Der junge Conrad Reber aus dem ›Pfauen‹ in Herrlisdorf, der Leutnant, strich durch den Stall, hinter den Gäulen vorbei, welche bei seiner Ankunft den Hals emporschleuderten und sich polternd zurechtstellten. Aber die rote Lissi, zuhinterst in der Ecke, schaute sich zutraulich um, hob den Schweif und spreizte die Schenkel.

»Was ist, Lissi?« machte der Leutnant. »Sags, was möchtest mir klagen? Gelt, möchtest auch lieber auf dem Frauenfelder Exerzierplatz galoppieren, morgens früh um fünf, wenn die Trompeten schmettern, und Fensterparade am Sonntag vormittag und am Abend schöne Fräulein, die dir die Mähne streicheln, dir ein Zückerchen und mir ein Küßchen, als daheim Mist auf den Acker fahren und Zank und Schelten und saure Gesichter den langen Tag! Kehr dich links, kehr dich rechts, bück dich, streck dich, geschimpft wird auf jeden Fall. Hört das Schimpfen auf, so fängt das Seufzen an. Allein was meinst, Lissi? meinst nicht auch selber: wenns zuviel ist, so ists zuviel, und wenns zu lange währt, so muß es ein Ende nehmen. So oder so, hinter sich oder für sich, in Güte oder in Krieg.« Hiermit klatschte er dem Rößlein mit der Flachhand aufs Kreuz, daß es vor Mut strampelte.

Und da eben der Scheck und der Bläß einander futterneidisch anfletschten, jauchzend vor Haß, raffte er die Geißel vom Fenster und zog ihnen ein paar sausende Streiche unter dem Bauch durch, daß sie aufjuckten wie die Forellen beim Gewitter.

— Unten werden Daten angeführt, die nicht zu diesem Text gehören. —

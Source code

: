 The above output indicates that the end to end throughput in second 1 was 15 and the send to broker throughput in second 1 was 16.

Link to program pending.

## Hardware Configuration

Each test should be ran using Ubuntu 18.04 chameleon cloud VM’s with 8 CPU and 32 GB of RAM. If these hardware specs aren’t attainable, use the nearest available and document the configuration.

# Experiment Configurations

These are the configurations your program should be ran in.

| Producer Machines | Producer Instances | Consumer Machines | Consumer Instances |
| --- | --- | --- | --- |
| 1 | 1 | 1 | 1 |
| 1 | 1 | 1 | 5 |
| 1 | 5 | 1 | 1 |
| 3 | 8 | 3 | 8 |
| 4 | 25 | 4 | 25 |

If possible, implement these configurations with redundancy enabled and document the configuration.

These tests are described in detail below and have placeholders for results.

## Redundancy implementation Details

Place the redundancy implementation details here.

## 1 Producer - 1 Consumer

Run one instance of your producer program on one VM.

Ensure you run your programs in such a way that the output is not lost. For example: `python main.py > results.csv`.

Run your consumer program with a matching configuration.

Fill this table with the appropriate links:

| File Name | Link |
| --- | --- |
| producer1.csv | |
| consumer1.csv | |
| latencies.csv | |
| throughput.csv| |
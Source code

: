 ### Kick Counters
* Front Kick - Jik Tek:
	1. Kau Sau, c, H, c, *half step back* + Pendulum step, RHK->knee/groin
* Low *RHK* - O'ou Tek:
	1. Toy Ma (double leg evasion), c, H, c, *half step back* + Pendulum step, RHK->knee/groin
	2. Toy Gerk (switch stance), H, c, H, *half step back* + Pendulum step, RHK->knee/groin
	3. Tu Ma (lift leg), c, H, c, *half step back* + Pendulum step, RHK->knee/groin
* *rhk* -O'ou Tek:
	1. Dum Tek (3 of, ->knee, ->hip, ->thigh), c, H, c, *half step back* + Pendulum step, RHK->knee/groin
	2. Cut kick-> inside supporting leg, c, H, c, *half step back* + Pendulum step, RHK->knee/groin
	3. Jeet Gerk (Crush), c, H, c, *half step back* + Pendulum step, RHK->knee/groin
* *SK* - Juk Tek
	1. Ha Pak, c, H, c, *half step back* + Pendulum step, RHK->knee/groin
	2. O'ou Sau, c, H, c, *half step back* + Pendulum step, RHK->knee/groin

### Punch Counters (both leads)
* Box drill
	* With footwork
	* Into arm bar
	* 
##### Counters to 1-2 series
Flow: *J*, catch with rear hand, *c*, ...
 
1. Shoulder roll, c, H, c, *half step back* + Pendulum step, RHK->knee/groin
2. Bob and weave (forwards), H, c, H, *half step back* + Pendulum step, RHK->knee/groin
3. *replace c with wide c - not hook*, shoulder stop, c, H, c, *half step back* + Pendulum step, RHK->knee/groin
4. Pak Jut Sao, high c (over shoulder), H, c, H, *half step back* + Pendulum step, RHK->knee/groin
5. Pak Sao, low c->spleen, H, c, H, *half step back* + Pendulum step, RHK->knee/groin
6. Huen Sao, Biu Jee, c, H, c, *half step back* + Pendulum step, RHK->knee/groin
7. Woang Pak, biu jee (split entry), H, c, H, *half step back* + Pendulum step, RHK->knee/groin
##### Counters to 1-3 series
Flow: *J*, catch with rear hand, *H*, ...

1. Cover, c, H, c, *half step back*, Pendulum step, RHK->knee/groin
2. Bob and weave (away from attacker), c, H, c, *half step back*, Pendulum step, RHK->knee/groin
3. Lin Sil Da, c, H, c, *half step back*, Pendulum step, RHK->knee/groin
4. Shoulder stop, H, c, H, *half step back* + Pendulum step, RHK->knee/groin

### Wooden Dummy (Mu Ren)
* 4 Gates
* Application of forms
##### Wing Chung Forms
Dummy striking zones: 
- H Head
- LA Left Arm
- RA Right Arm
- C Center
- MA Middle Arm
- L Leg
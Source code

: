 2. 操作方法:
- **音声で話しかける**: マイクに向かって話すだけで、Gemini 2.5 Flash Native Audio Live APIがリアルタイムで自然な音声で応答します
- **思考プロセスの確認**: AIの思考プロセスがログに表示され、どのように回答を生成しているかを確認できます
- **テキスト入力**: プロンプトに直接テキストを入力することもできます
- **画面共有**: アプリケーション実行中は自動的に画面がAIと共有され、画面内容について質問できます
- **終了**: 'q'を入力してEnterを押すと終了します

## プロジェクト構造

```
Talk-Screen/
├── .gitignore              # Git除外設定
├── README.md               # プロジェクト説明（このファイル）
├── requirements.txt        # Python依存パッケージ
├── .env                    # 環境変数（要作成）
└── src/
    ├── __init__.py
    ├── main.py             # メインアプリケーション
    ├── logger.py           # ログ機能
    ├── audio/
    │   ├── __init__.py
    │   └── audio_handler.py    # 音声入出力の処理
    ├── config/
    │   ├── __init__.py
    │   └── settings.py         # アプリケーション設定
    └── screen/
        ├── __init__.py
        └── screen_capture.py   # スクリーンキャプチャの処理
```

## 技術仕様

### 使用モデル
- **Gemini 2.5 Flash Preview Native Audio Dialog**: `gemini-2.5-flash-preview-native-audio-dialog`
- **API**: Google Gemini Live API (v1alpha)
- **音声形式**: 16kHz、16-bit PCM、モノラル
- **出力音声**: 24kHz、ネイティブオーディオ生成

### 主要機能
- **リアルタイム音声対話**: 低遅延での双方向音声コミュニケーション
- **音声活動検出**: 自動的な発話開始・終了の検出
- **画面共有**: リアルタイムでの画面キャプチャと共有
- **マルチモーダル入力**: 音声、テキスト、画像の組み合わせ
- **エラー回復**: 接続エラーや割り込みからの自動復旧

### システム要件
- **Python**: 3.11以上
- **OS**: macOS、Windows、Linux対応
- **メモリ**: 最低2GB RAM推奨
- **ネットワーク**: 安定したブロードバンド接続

»Friede in des heiligen Dreiteufels Namen!« herrschte er. »Muß denn in diesem zänkischen Hause sogar das vierfüßige Vieh hadern?«

Und nachdem er ihnen nachträglich noch ein paar feine Zwicker um die Knie verabreicht, zum Vorrat für später, verblieb er mit ausholendem Arm, bis die Aufregung sich gelegt hatte und ein gleichmäßiges Mampfen aus sämtlichen Krippen knusperte. Hierauf schob er sich mit unhörbaren Schritten nach der Fensternische und hängte die Geißel an den Nagel, behielt jedoch den Griff in der Hand, die er erst nach geraumer Zeit verstohlen an sich zog. Hernach verharrte er regungslos, an den Sims gelehnt.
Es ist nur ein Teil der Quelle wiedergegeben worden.